You can easily forget theoretical knowledge if you don’t play with them by getting your hands dirty on real projects. To do this, you need to prepare your working environment with installing required packages first.
- Install python
- Install anaconda
- Install jupyter
Install python
There is always a mystery which version to install with python. This is mainly because of not protecting backward compatibility with the 3rd version and, due to this fact most of legacy applications still prefer to use python 2.7. Since python 3 is the new version and we are not maintaining a legacy application, I recommend you to install probably the latest version of python to play with. Also, 2.7 is being retired and jupyter is switching to version 3 only.

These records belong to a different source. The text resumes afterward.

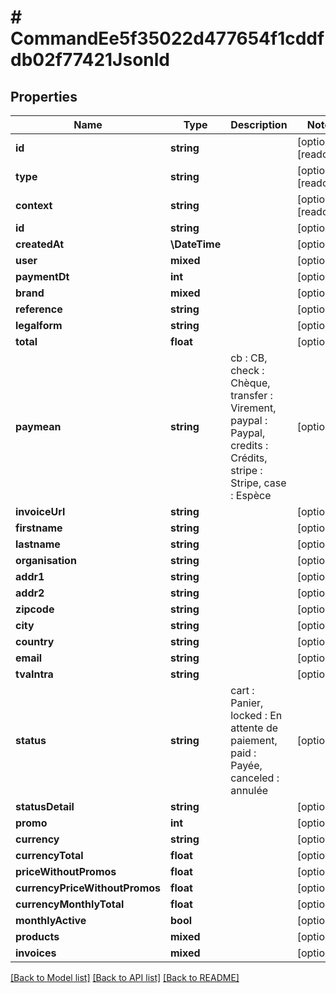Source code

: # # CommandEe5f35022d477654f1cddfdb02f77421Jsonld

## Properties

Name | Type | Description | Notes
------------ | ------------- | ------------- | -------------
**id** | **string** |  | [optional] [readonly]
**type** | **string** |  | [optional] [readonly]
**context** | **string** |  | [optional] [readonly]
**id** | **string** |  | [optional]
**createdAt** | **\DateTime** |  | [optional]
**user** | **mixed** |  | [optional]
**paymentDt** | **int** |  | [optional]
**brand** | **mixed** |  | [optional]
**reference** | **string** |  | [optional]
**legalform** | **string** |  | [optional]
**total** | **float** |  | [optional]
**paymean** | **string** | cb : CB, check : Chèque, transfer : Virement, paypal : Paypal, credits : Crédits, stripe : Stripe, case : Espèce | [optional]
**invoiceUrl** | **string** |  | [optional]
**firstname** | **string** |  | [optional]
**lastname** | **string** |  | [optional]
**organisation** | **string** |  | [optional]
**addr1** | **string** |  | [optional]
**addr2** | **string** |  | [optional]
**zipcode** | **string** |  | [optional]
**city** | **string** |  | [optional]
**country** | **string** |  | [optional]
**email** | **string** |  | [optional]
**tvaIntra** | **string** |  | [optional]
**status** | **string** | cart : Panier, locked : En attente de paiement, paid : Payée, canceled : annulée | [optional]
**statusDetail** | **string** |  | [optional]
**promo** | **int** |  | [optional]
**currency** | **string** |  | [optional]
**currencyTotal** | **float** |  | [optional]
**priceWithoutPromos** | **float** |  | [optional]
**currencyPriceWithoutPromos** | **float** |  | [optional]
**currencyMonthlyTotal** | **float** |  | [optional]
**monthlyActive** | **bool** |  | [optional]
**products** | **mixed** |  | [optional]
**invoices** | **mixed** |  | [optional]

[[Back to Model list]](../../README.md#models) [[Back to API list]](../../README.md#endpoints) [[Back to README]](../../README.md)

To install python, follow https://www.python.org/downloads/
Install anaconda
Anaconda is the open source data science platform to manage environments and packages. It comes with python, conda
and pre-installed data science packages. The power of anaconda actually comes from conda which is a package and environment manager related to the data science space. Anaconda is a fairly large download so, there is an alternative distribution just comes with conda and python which is called miniconda
. If you prefer to use miniconda, you need to use conda to install packages.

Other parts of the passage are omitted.